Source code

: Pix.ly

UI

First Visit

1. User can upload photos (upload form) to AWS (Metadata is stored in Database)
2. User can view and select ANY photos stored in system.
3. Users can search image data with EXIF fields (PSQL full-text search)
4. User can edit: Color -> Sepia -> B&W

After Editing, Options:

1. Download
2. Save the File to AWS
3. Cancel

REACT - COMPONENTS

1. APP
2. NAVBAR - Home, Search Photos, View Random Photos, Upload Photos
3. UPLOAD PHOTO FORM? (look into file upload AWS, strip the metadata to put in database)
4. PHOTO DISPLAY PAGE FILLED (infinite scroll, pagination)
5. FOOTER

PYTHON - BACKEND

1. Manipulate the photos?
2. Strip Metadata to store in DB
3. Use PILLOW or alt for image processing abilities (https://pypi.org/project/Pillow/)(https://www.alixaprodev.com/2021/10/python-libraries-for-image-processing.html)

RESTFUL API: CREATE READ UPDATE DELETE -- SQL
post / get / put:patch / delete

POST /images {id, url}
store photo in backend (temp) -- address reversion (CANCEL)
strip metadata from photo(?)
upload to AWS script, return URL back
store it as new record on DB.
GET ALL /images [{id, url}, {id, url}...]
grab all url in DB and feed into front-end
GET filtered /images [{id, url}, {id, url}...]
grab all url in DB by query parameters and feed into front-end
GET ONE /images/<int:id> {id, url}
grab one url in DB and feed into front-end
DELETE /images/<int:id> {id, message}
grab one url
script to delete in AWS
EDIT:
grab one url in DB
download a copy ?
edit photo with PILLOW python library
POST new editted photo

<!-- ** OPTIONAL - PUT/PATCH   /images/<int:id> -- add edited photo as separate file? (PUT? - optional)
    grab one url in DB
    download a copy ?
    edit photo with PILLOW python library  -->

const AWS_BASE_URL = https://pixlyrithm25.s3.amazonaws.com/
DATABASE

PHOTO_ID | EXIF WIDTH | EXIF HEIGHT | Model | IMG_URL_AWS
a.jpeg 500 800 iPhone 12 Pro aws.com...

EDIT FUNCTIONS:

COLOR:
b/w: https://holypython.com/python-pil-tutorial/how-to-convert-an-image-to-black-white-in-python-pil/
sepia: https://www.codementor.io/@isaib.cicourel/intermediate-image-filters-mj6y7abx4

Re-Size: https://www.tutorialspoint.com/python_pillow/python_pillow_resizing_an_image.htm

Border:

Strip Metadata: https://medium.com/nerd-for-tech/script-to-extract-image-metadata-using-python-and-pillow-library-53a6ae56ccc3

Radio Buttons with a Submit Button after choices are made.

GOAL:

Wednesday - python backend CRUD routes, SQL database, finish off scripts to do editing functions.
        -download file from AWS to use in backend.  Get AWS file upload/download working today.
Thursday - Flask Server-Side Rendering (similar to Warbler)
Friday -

▬▬▬▬▬▬

## PROBLEM DESCRIPTION
Up to and including the line with "grab all url in DB and feed into front-end", please return the records exactly, beginning from their first line.

## OUTPUT OF THE TASK
Source code

: Pix.ly

UI

First Visit

1. User can upload photos (upload form) to AWS (Metadata is stored in Database)
2. User can view and select ANY photos stored in system.
3. Users can search image data with EXIF fields (PSQL full-text search)
4. User can edit: Color -> Sepia -> B&W

After Editing, Options:

1. Download
2. Save the File to AWS
3. Cancel

REACT - COMPONENTS

1. APP
2. NAVBAR - Home, Search Photos, View Random Photos, Upload Photos
3. UPLOAD PHOTO FORM? (look into file upload AWS, strip the metadata to put in database)
4. PHOTO DISPLAY PAGE FILLED (infinite scroll, pagination)
5. FOOTER

PYTHON - BACKEND

1. Manipulate the photos?
2. Strip Metadata to store in DB
3. Use PILLOW or alt for image processing abilities (https://pypi.org/project/Pillow/)(https://www.alixaprodev.com/2021/10/python-libraries-for-image-processing.html)

RESTFUL API: CREATE READ UPDATE DELETE -- SQL
post / get / put:patch / delete

POST /images {id, url}
store photo in backend (temp) -- address reversion (CANCEL)
strip metadata from photo(?)
upload to AWS script, return URL back
store it as new record on DB.
GET ALL /images [{id, url}, {id, url}...]
grab all url in DB and feed into front-end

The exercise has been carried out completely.